Z kolei w ostatniej kolejce minionego sezonu wybiegła w podstawowym składzie UKS SMS Łódź na ligowe starcie z GKS Katowice (1:1). To właśnie ona była autorką jedynej bramki dla łódzkiej ekipy. - Bardzo cieszę się, że w końcówce sezonu dostałam możliwość debiutu w najwyższej klasie rozgrywkowej. Na pewno perspektywa otrzymywania kolejnych szans w Ekstralidze będzie mnie motywowała, aby jak najlepiej przejść okres przygotowawczy do nowego sezonu - podkreśla Kasia.

Choć ligowy sezon zarówno w I lidze, jak i w Ekstralidze kobiet dobiegł już końca to przed Kasią i jej koleżankami z młodzieżowego zespołu SMS jeszcze jedno ważne wydarzenie. W ostatnim tygodniu w czerwca w Łodzi odbędzie się finał klubowych Mistrzostw Polski U19. UKS SMS Łódź będzie w nich bronił złotego medalu wywalczonego rok temu. - Akurat ja rok temu grałam jeszcze w mistrzostwach U16 w których również nasz klub zdobył złoto. Teraz chciałabym uzyskać złoty medal w starszej kategorii wiekowej - uśmiecha się Kałużna.

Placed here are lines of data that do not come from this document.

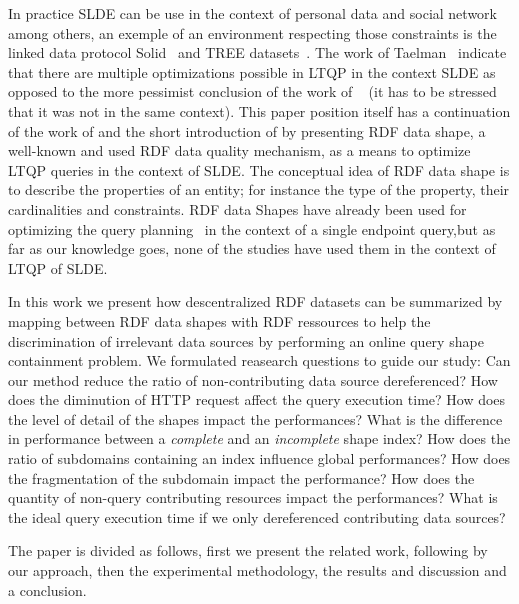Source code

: In practice SLDE can be use in the context of personal data and social network among others,
an exemple of an environment respecting those constraints is the linked data protocol Solid~\cite{Taelman2023} and TREE datasets~\cite{tam_iswc_traversalsensortree_2024}.
The work of Taelman~\cite{Taelman2023} indicate that there are multiple optimizations possible in LTQP in the context SLDE as opposed to the
more pessimist conclusion of the work of ~\citeauthor{hartig2016walking} (it has to be stressed that it was not in the same context).
This paper position itself has a continuation of the work of \citeauthor{Taelman2023} and the short introduction of \citeauthor{tam2024opportunitiesshapebasedoptimizationlink} 
by presenting RDF data shape, a well-known and used RDF data quality mechanism, as a means to optimize LTQP queries in the context of SLDE.
The conceptual idea of RDF data shape is to describe the properties of an entity;
for instance the type of the property, their cardinalities and constraints.
RDF data Shapes have already been used for optimizing the query planning~\cite{kashif2021}
in the context of a single endpoint query,but as far as our knowledge goes, none of the studies have used them in the context of LTQP of SLDE.

In this work we present how descentralized RDF datasets can be summarized by mapping between RDF data shapes with RDF ressources 
to help the discrimination of irrelevant data sources by performing an online query shape containment problem.
We formulated reasearch questions to guide our study:
Can our method reduce the ratio of non-contributing data source dereferenced?
How does the diminution of HTTP request affect the query execution time?
How does the level of detail of the shapes impact the performances?
What is the difference in performance between a \emph{complete} and an \emph{incomplete} shape index?
How does the ratio of subdomains containing an index influence global performances?
How does the fragmentation of the subdomain impact the performance?
How does the quantity of non-query contributing resources impact the performances?
What is the ideal query execution time if we only dereferenced contributing data sources?

The paper is divided as follows, first we present the related work, following by our approach, then the
experimental methodology, the results and discussion and a conclusion.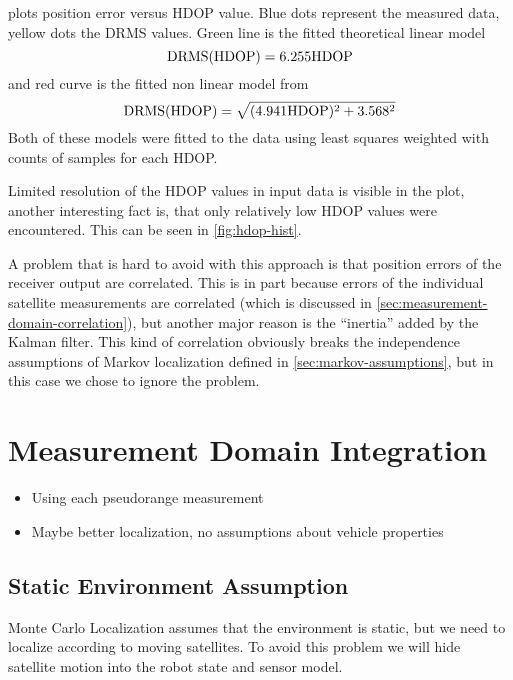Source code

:  plots position error versus HDOP value.
Blue dots represent the measured data, yellow dots the DRMS values.
Green line is the fitted theoretical linear model
\begin{equation}
\mathrm{DRMS}(\mathrm{HDOP}) = \num{6.255} \mathrm{HDOP}
\end{equation}
and red curve is the fitted non linear model from \cite{www-wilson}
\begin{equation}
\mathrm{DRMS}(\mathrm{HDOP}) = \sqrt{(\num{4.941}\mathrm{HDOP})^2 + \num{3.568}^2}
\end{equation}
Both of these models were fitted to the data using least squares weighted with counts of samples
for each HDOP.

Limited resolution of the HDOP values in input data is visible in the plot,
another interesting fact is, that only relatively low HDOP values were encountered.
This can be seen in \cref{fig:hdop-hist}.

A problem that is hard to avoid with this approach is that position errors of the
receiver output are correlated.
This is in part because errors of the individual satellite measurements are correlated
(which is discussed in \ref{sec:measurement-domain-correlation}), but another major reason
is the \enquote{inertia} added by the Kalman filter.
This kind of correlation obviously breaks the independence assumptions of Markov
localization defined in \ref{sec:markov-assumptions}, but in this case we chose to ignore
the problem. 

\section{Measurement Domain Integration}
\label{sec:measurement-domain}

\begin{itemize}
\item Using each pseudorange measurement
\item Maybe better localization, no assumptions about vehicle properties
\end{itemize}

\subsection{Static Environment Assumption}
\label{sec:gps-mcl-static-env}
Monte Carlo Localization assumes that the environment is static, but we need to
localize according to moving satellites.
To avoid this problem we will hide satellite motion into the robot state and sensor model.

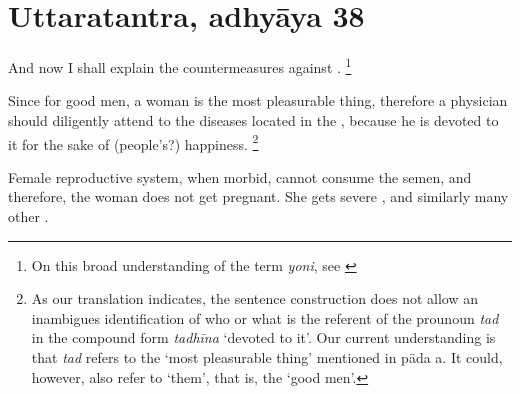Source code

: 
\section{Uttaratantra, adhyāya 38}

\begin{translation}

\item [1] And now I shall explain the countermeasures against .%
	\footnote{%
	On this broad understanding of the term \textit{yoni}, see \cite[pp.\ 572--5]{das-orig}}

\item [2] Since for good men, a woman is the most pleasurable thing, therefore a physician should diligently attend to the diseases located in the , because he is devoted to it for the sake of (people's?) happiness.%
	\footnote{%
	As our translation indicates, the sentence construction does not allow an inambigues identification of who or what is the referent of the prounoun \textit{tad} in the compound form \textit{tadhīna} ‘devoted to it’. Our current understanding is that \textit{tad} refers to the ‘most pleasurable thing’ mentioned in pāda a. It could, however, also refer to ‘them’, that is, the ‘good men’.%
	}

\item [3] Female reproductive system, when morbid, cannot consume the semen, and therefore, the woman does not get pregnant. She gets severe ,  and similarly many other .


\end{translation}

Katarzyna Kałużna pochodzi z powiatu wieruszowskiego w wojewódzkiego łódzkim. Piłkarką UKS SMS Łódź jest od czterech lat. Wcześniej w GKS Czastary grała razem z chłopakami. - Do Łodzi trafiłam przez turniej, podczas którego wypatrzył mnie trener z SMS. Przyjechałam na testy do Łodzi, pokazałam się z dobrej strony i zostałam tu na stałe - wspomina. W swoim dorobku ma trzy złote medale Mistrzostw Polski U16 z 2016, 2017 i 2018 roku. Teraz chce zdobyć swój czwarty medal, ale już w przedziale wiekowym U19.